== Segment start ==

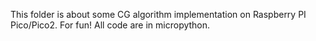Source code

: 
This folder is about some CG algorithm implementation on Raspberry PI Pico/Pico2. For fun!
All code are in micropython.

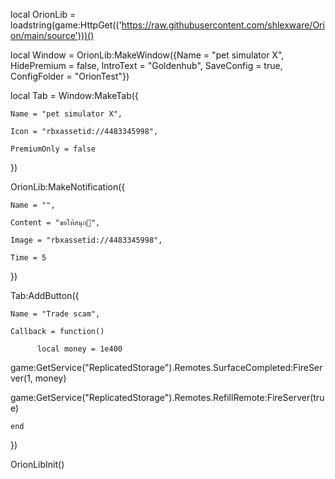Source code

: local OrionLib = loadstring(game:HttpGet(('https://raw.githubusercontent.com/shlexware/Orion/main/source')))()

local Window = OrionLib:MakeWindow({Name = "pet simulator X", HidePremium = false, lntroText = "Goldenhub", SaveConfig = true, ConfigFolder = "OrionTest"})

local Tab = Window:MakeTab({

	Name = "pet simulator X",

	Icon = "rbxassetid://4483345998",

	PremiumOnly = false

})

OrionLib:MakeNotification({

	Name = "",

	Content = "ขอให้สนุก🥰",

	Image = "rbxassetid://4483345998",

	Time = 5

})

Tab:AddButton({

	Name = "Trade scam",

	Callback = function()

      	  local money = 1e400

game:GetService("ReplicatedStorage").Remotes.SurfaceCompleted:FireServer(1, money)

game:GetService("ReplicatedStorage").Remotes.RefillRemote:FireServer(true)

  	end   

})

OrionLibInit() 
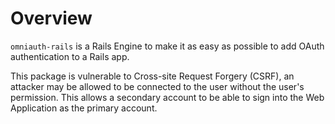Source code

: # Overview

`omniauth-rails` is a Rails Engine to make it as easy as possible to add OAuth authentication to a Rails app.

This package is vulnerable to Cross-site Request Forgery (CSRF), an attacker may be allowed to be connected to the user without the user's permission. This allows a secondary account to be able to sign into the Web Application as the primary account.
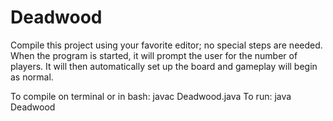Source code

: # Deadwood

Compile this project using your favorite editor; no special steps are needed. When the program is started, it will prompt the user for the number of players. It will then automatically set up the board and gameplay will begin as normal.

To compile on terminal or in bash: javac Deadwood.java
To run: java Deadwood

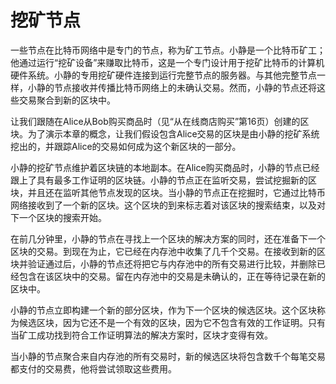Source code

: # 挖矿节点

一些节点在比特币网络中是专门的节点，称为矿工节点。小静是一个比特币矿工；他通过运行“挖矿设备”来赚取比特币，这是一个专门设计用于挖矿比特币的计算机硬件系统。小静的专用挖矿硬件连接到运行完整节点的服务器。与其他完整节点一样，小静的节点接收并传播比特币网络上的未确认交易。然而，小静的节点还将这些交易聚合到新的区块中。

让我们跟随在Alice从Bob购买商品时（见“从在线商店购买”第16页）创建的区块。为了演示本章的概念，让我们假设包含Alice交易的区块是由小静的挖矿系统挖出的，并跟踪Alice的交易如何成为这个新区块的一部分。

小静的挖矿节点维护着区块链的本地副本。在Alice购买商品时，小静的节点已经跟上了具有最多工作证明的区块链。小静的节点正在监听交易，尝试挖掘新的区块，并且还在监听其他节点发现的区块。当小静的节点正在挖掘时，它通过比特币网络接收到了一个新的区块。这个区块的到来标志着对该区块的搜索结束，以及对下一个区块的搜索开始。

在前几分钟里，小静的节点在寻找上一个区块的解决方案的同时，还在准备下一个区块的交易。到现在为止，它已经在内存池中收集了几千个交易。在接收到新的区块并验证通过后，小静的节点还将把它与内存池中的所有交易进行比较，并删除已经包含在该区块中的交易。留在内存池中的交易是未确认的，正在等待记录在新的区块中。

小静的节点立即构建一个新的部分区块，作为下一个区块的候选区块。这个区块称为候选区块，因为它还不是一个有效的区块，因为它不包含有效的工作证明。只有当矿工成功找到符合工作证明算法的解决方案时，区块才变得有效。

当小静的节点聚合来自内存池的所有交易时，新的候选区块将包含数千个每笔交易都支付的交易费，他将尝试领取这些费用。
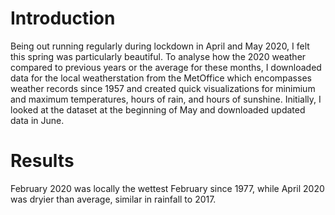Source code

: # Introduction
Being out running regularly during lockdown in April and May 2020, I felt this spring was particularly beautiful. To analyse how the 2020 weather compared to previous years or the average for these months, I downloaded data for the local weatherstation from the MetOffice which encompasses weather records since 1957 and created quick visualizations for minimium and maximum temperatures, hours of rain, and hours of sunshine. Initially, I looked at the dataset at the beginning of May and downloaded updated data in June. 

# Results
February 2020 was locally the wettest February since 1977, while April 2020 was dryier than average, similar in rainfall to 2017.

== Segment end ==

▸ **Task prompt**
Without including any pictures, reproduce the data exactly.

▸ **Result of the task**
Source code

: 
This folder is about some CG algorithm implementation on Raspberry PI Pico/Pico2. For fun!
All code are in micropython.

Source code

: local OrionLib = loadstring(game:HttpGet(('https://raw.githubusercontent.com/shlexware/Orion/main/source')))()

local Window = OrionLib:MakeWindow({Name = "pet simulator X", HidePremium = false, lntroText = "Goldenhub", SaveConfig = true, ConfigFolder = "OrionTest"})

local Tab = Window:MakeTab({

	Name = "pet simulator X",

	Icon = "rbxassetid://4483345998",

	PremiumOnly = false

})

OrionLib:MakeNotification({

	Name = "",

	Content = "ขอให้สนุก🥰",

	Image = "rbxassetid://4483345998",

	Time = 5

})

Tab:AddButton({

	Name = "Trade scam",

	Callback = function()

      	  local money = 1e400

game:GetService("ReplicatedStorage").Remotes.SurfaceCompleted:FireServer(1, money)

game:GetService("ReplicatedStorage").Remotes.RefillRemote:FireServer(true)

  	end   

})

OrionLibInit() 
Source code

: # Overview

`omniauth-rails` is a Rails Engine to make it as easy as possible to add OAuth authentication to a Rails app.

This package is vulnerable to Cross-site Request Forgery (CSRF), an attacker may be allowed to be connected to the user without the user's permission. This allows a secondary account to be able to sign into the Web Application as the primary account.
Source code

: # Deadwood

Compile this project using your favorite editor; no special steps are needed. When the program is started, it will prompt the user for the number of players. It will then automatically set up the board and gameplay will begin as normal.

To compile on terminal or in bash: javac Deadwood.java
To run: java Deadwood

Source code

: # 挖矿节点

一些节点在比特币网络中是专门的节点，称为矿工节点。小静是一个比特币矿工；他通过运行“挖矿设备”来赚取比特币，这是一个专门设计用于挖矿比特币的计算机硬件系统。小静的专用挖矿硬件连接到运行完整节点的服务器。与其他完整节点一样，小静的节点接收并传播比特币网络上的未确认交易。然而，小静的节点还将这些交易聚合到新的区块中。

让我们跟随在Alice从Bob购买商品时（见“从在线商店购买”第16页）创建的区块。为了演示本章的概念，让我们假设包含Alice交易的区块是由小静的挖矿系统挖出的，并跟踪Alice的交易如何成为这个新区块的一部分。

小静的挖矿节点维护着区块链的本地副本。在Alice购买商品时，小静的节点已经跟上了具有最多工作证明的区块链。小静的节点正在监听交易，尝试挖掘新的区块，并且还在监听其他节点发现的区块。当小静的节点正在挖掘时，它通过比特币网络接收到了一个新的区块。这个区块的到来标志着对该区块的搜索结束，以及对下一个区块的搜索开始。

在前几分钟里，小静的节点在寻找上一个区块的解决方案的同时，还在准备下一个区块的交易。到现在为止，它已经在内存池中收集了几千个交易。在接收到新的区块并验证通过后，小静的节点还将把它与内存池中的所有交易进行比较，并删除已经包含在该区块中的交易。留在内存池中的交易是未确认的，正在等待记录在新的区块中。

小静的节点立即构建一个新的部分区块，作为下一个区块的候选区块。这个区块称为候选区块，因为它还不是一个有效的区块，因为它不包含有效的工作证明。只有当矿工成功找到符合工作证明算法的解决方案时，区块才变得有效。

当小静的节点聚合来自内存池的所有交易时，新的候选区块将包含数千个每笔交易都支付的交易费，他将尝试领取这些费用。
Source code

: # Introduction
Being out running regularly during lockdown in April and May 2020, I felt this spring was particularly beautiful. To analyse how the 2020 weather compared to previous years or the average for these months, I downloaded data for the local weatherstation from the MetOffice which encompasses weather records since 1957 and created quick visualizations for minimium and maximum temperatures, hours of rain, and hours of sunshine. Initially, I looked at the dataset at the beginning of May and downloaded updated data in June. 

# Results
February 2020 was locally the wettest February since 1977, while April 2020 was dryier than average, similar in rainfall to 2017.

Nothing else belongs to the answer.